This is the mail archive of the
gcc-bugs@gcc.gnu.org
mailing list for the GCC project.
[Bug tree-optimization/58727] New: Sub-optimal code for bit clear/set sequence
- From: "niels at penneman dot org" <gcc-bugzilla at gcc dot gnu dot org>
- To: gcc-bugs at gcc dot gnu dot org
- Date: Mon, 14 Oct 2013 20:01:43 +0000
- Subject: [Bug tree-optimization/58727] New: Sub-optimal code for bit clear/set sequence
- Auto-submitted: auto-generated
http://gcc.gnu.org/bugzilla/show_bug.cgi?id=58727
Bug ID: 58727
Summary: Sub-optimal code for bit clear/set sequence
Product: gcc
Version: 4.9.0
Status: UNCONFIRMED
Severity: minor
Priority: P3
Component: tree-optimization
Assignee: unassigned at gcc dot gnu.org
Reporter: niels at penneman dot org
GCC generates sub-optimal but functionally correct code when successively
clearing a bit and setting another bit in an integral value, as shown in the
"clear_set" and "set_clear" functions below. To be more specific, at all
O-levels except "-O1", it emits code to clear the bit being set, prior to
setting it. When splitting the clear and set operations with exactly the same
bits, and calling them one after the other, the problem does not occur. It
looks like this behaviour is caused by an optimization pass prior to inlining.

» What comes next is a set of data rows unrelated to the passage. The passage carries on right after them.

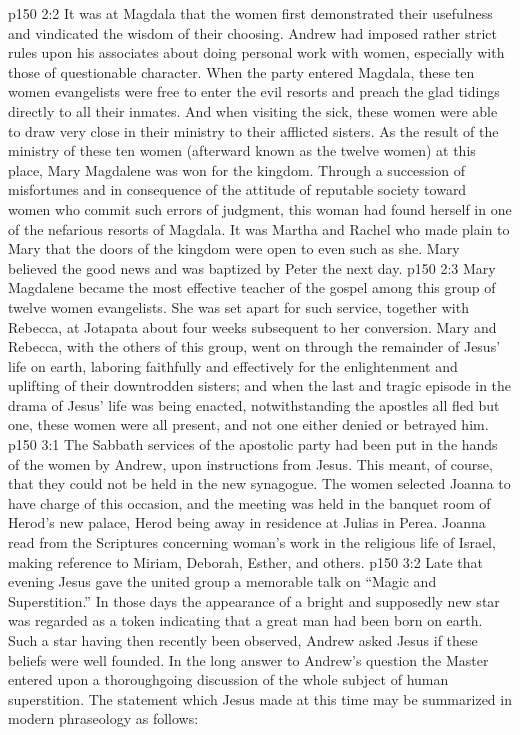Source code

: \vs p150 2:2 It was at Magdala that the women first demonstrated their usefulness and vindicated the wisdom of their choosing. Andrew had imposed rather strict rules upon his associates about doing personal work with women, especially with those of questionable character. When the party entered Magdala, these ten women evangelists were free to enter the evil resorts and preach the glad tidings directly to all their inmates. And when visiting the sick, these women were able to draw very close in their ministry to their afflicted sisters. As the result of the ministry of these ten women (afterward known as the twelve women) at this place, Mary Magdalene was won for the kingdom. Through a succession of misfortunes and in consequence of the attitude of reputable society toward women who commit such errors of judgment, this woman had found herself in one of the nefarious resorts of Magdala. It was Martha and Rachel who made plain to Mary that the doors of the kingdom were open to even such as she. Mary believed the good news and was baptized by Peter the next day.
\vs p150 2:3 Mary Magdalene became the most effective teacher of the gospel among this group of twelve women evangelists. She was set apart for such service, together with Rebecca, at Jotapata about four weeks subsequent to her conversion. Mary and Rebecca, with the others of this group, went on through the remainder of Jesus’ life on earth, laboring faithfully and effectively for the enlightenment and uplifting of their downtrodden sisters; and when the last and tragic episode in the drama of Jesus’ life was being enacted, notwithstanding the apostles all fled but one, these women were all present, and not one either denied or betrayed him.
\vs p150 3:1 The Sabbath services of the apostolic party had been put in the hands of the women by Andrew, upon instructions from Jesus. This meant, of course, that they could not be held in the new synagogue. The women selected Joanna to have charge of this occasion, and the meeting was held in the banquet room of Herod’s new palace, Herod being away in residence at Julias in Perea. Joanna read from the Scriptures concerning woman’s work in the religious life of Israel, making reference to Miriam, Deborah, Esther, and others.
\pc \vs p150 3:2 Late that evening Jesus gave the united group a memorable talk on “Magic and Superstition.” In those days the appearance of a bright and supposedly new star was regarded as a token indicating that a great man had been born on earth. Such a star having then recently been observed, Andrew asked Jesus if these beliefs were well founded. In the long answer to Andrew’s question the Master entered upon a thoroughgoing discussion of the whole subject of human superstition. The statement which Jesus made at this time may be summarized in modern phraseology as follows:
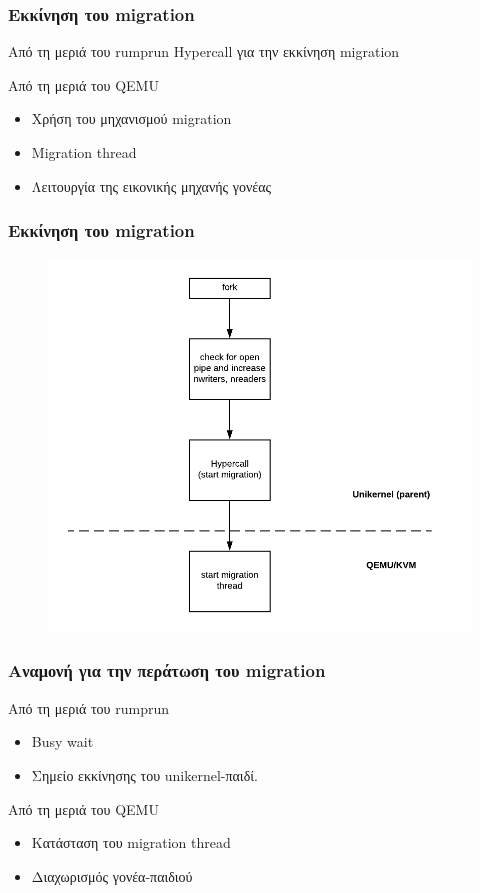 \documentclass[red,slidestop,notes,compress,mathserif]{beamer}
\begin{document}
\begin{frame}
\frametitle{Εκκίνηση του migration}
\begin{block}{Από τη μεριά του rumprun}
Hypercall για την εκκίνηση migration 
\end{block}
\begin{block}{Από τη μεριά του QEMU}
\begin{itemize}
\item Χρήση του μηχανισμού migration
\item Migration thread
\item Λειτουργία της εικονικής μηχανής γονέας
\end{itemize}
\end{block}
\end{frame}

\begin{frame}
\frametitle{Εκκίνηση του migration}
\begin{figure}
\center
\includegraphics[scale=0.57]{figures/fork_stage1.png}
\end{figure}
\end{frame}

\begin{frame}
\frametitle{Αναμονή για την περάτωση του migration}
\begin{block}{Από τη μεριά του rumprun}
\begin{itemize}
\item Busy wait 
\item Σημείο εκκίνησης του unikernel-παιδί.
\end{itemize}
\end{block}
\begin{block}{Από τη μεριά του QEMU}
\begin{itemize}
\item Κατάσταση του migration thread
\item Διαχωρισμός γονέα-παιδιού
\end{itemize}
\end{block}
\end{frame}
\end{document}

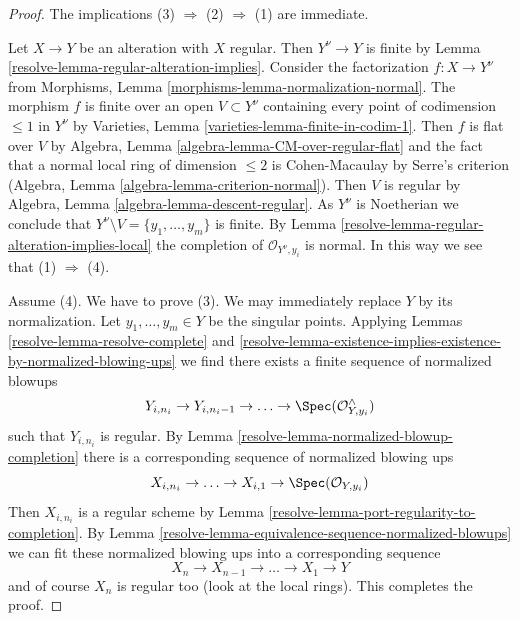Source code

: \begin{proof}

The implications (3) $\Rightarrow$ (2) $\Rightarrow$ (1) are immediate.

\medskip\noindent
Let $X \to Y$ be an alteration with $X$ regular. Then $Y^\nu \to Y$
is finite by Lemma \ref{resolve-lemma-regular-alteration-implies}.
Consider the factorization $f : X \to Y^\nu$ from
Morphisms, Lemma \ref{morphisms-lemma-normalization-normal}.
The morphism $f$ is finite over an open $V \subset Y^\nu$ containing
every point of codimension $\leq 1$ in $Y^\nu$
by Varieties, Lemma \ref{varieties-lemma-finite-in-codim-1}.
Then $f$ is flat over $V$ by
Algebra, Lemma \ref{algebra-lemma-CM-over-regular-flat}
and the fact that a normal local ring
of dimension $\leq 2$ is Cohen-Macaulay by Serre's criterion
(Algebra, Lemma \ref{algebra-lemma-criterion-normal}).
Then $V$ is regular by Algebra, Lemma \ref{algebra-lemma-descent-regular}.
As $Y^\nu$ is Noetherian we conclude that
$Y^\nu \setminus V = \{y_1, \ldots, y_m\}$ is finite.
By Lemma \ref{resolve-lemma-regular-alteration-implies-local}
the completion of $\mathcal{O}_{Y^\nu, y_i}$ is normal.
In this way we see that (1) $\Rightarrow$ (4).

\medskip\noindent
Assume (4). We have to prove (3). We may immediately replace
$Y$ by its normalization. Let $y_1, \ldots, y_m \in Y$ be the
singular points. Applying
Lemmas \ref{resolve-lemma-resolve-complete} and
\ref{resolve-lemma-existence-implies-existence-by-normalized-blowing-ups}
we find  there exists a finite sequence of normalized blowups
$$
Y_{i, n_i} \to Y_{i, n_i - 1} \to \ldots \to \Spec(\mathcal{O}^\wedge_{Y, y_i})
$$
such that $Y_{i, n_i}$ is regular. By
Lemma \ref{resolve-lemma-normalized-blowup-completion}
there is a corresponding sequence of normalized blowing ups
$$
X_{i, n_i} \to \ldots \to X_{i, 1} \to \Spec(\mathcal{O}_{Y, y_i})
$$
Then $X_{i, n_i}$ is a regular scheme by
Lemma \ref{resolve-lemma-port-regularity-to-completion}.
By Lemma \ref{resolve-lemma-equivalence-sequence-normalized-blowups}
we can fit these normalized blowing ups
into a corresponding sequence
$$
X_n \to X_{n - 1} \to \ldots \to X_1 \to Y
$$
and of course $X_n$ is regular too (look at the local rings).
This completes the proof.
\end{proof}

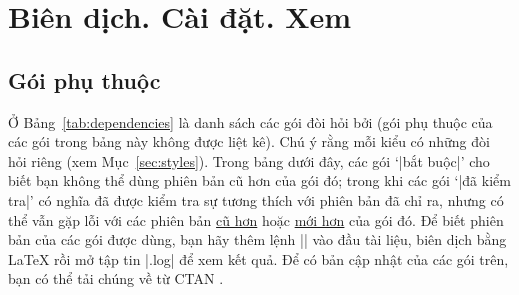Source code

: 
\section{\texorpdfstring{Biên dịch. Cài đặt}{Bien dich. Cai dat}. Xem}
\label{sec:compiling}


\subsection{\texorpdfstring{Gói phụ thuộc}{Goi phu thuoc}}

\label{sec:dependencies}


Ở Bảng~\vref{tab:dependencies} là danh sách các gói đòi hỏi bởi 
(gói phụ thuộc của các gói trong bảng này không được liệt kê). Chú ý rằng
mỗi kiểu có những đòi hỏi riêng (xem Mục~\vref{sec:styles}). Trong bảng dưới đây,
các gói `|bắt buộc|' cho biết bạn không thể dùng phiên bản cũ hơn của gói đó;
trong khi các gói `|đã kiểm tra|' có nghĩa  đã được kiểm tra
sự tương thích với phiên bản đã chỉ ra, nhưng có thể vẫn gặp lỗi với các
phiên bản \underline{cũ hơn} hoặc \underline{mới hơn} của gói đó.
Để biết phiên bản của các gói được dùng, bạn hãy thêm lệnh |\listfiles|
vào đầu tài liệu, biên dịch bằng \LaTeX{} rồi mở tập tin |.log| để xem
kết quả. Để có bản cập nhật của các gói trên, bạn có thể tải chúng về
từ CTAN \cite{CTAN}.%

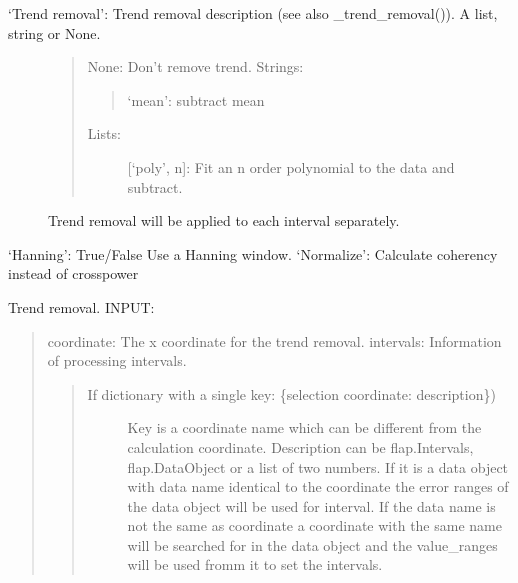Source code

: \documentclass[letterpaper,10pt,english]{sphinxmanual}
\begin{document}
\begin{fulllineitems}
\begin{fulllineitems}
\begin{description}
\begin{description}
\begin{description}
\item[{‘Trend removal’: Trend removal description (see also \_trend\_removal()). A list, string or None.}] \leavevmode\begin{quote}

None: Don’t remove trend.
Strings:
\begin{quote}

‘mean’: subtract mean
\end{quote}
\begin{description}
\item[{Lists:}] \leavevmode
{[}‘poly’, n{]}: Fit an n order polynomial to the data and subtract.

\end{description}
\end{quote}

Trend removal will be applied to each interval separately.

\end{description}

‘Hanning’: True/False Use a Hanning window.
‘Normalize’: Calculate coherency instead of crosspower

\end{description}

\end{description}

\end{fulllineitems}


\begin{fulllineitems}
\label{\detokenize{data_object:flap.data_object.DataObject.detrend}}
Trend removal.
INPUT:
\begin{quote}

coordinate: The x coordinate for the trend removal.
intervals: Information of processing intervals.
\begin{quote}
\begin{description}
\item[{If dictionary with a single key: \{selection coordinate: description\})}] \leavevmode
Key is a coordinate name which can be different from the calculation
coordinate.
Description can be flap.Intervals, flap.DataObject or
a list of two numbers. If it is a data object with data name identical to
the coordinate the error ranges of the data object will be used for
interval. If the data name is not the same as coordinate a coordinate with the
same name will be searched for in the data object and the value\_ranges
will be used fromm it to set the intervals.


\end{description}
\end{quote}
\end{quote}
\end{fulllineitems}
\end{fulllineitems}
\end{document}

On ARM this may cause a superfluous instruction to be emitted. In most
instructions, the 32-bit ARM ISA can only encode 8-bit immediate values. Most
of those instructions provide 4 extra bits in their encoding to specify a
rotation. This implies that when the bit being set ("SET" in the test case
below) is close enough to the bit being cleared ("CLEAR"), the code generation
phase merges the superflous clear for "SET" with the one for "CLEAR". When the
bits are too far apart, however, an extra clear instruction is generated, even
when optimizing with "-Os".
It looks like the root cause is a problem in the optimizer and not the code
generator, since the same behaviour can be observed on x86_64. However, in the
latter case this "bug" does not alter the number of instructions required. My
knowledge of the x86 architecture is limited so I have no clue whether it
causes any inefficiencies at all (instruction width, perhaps?).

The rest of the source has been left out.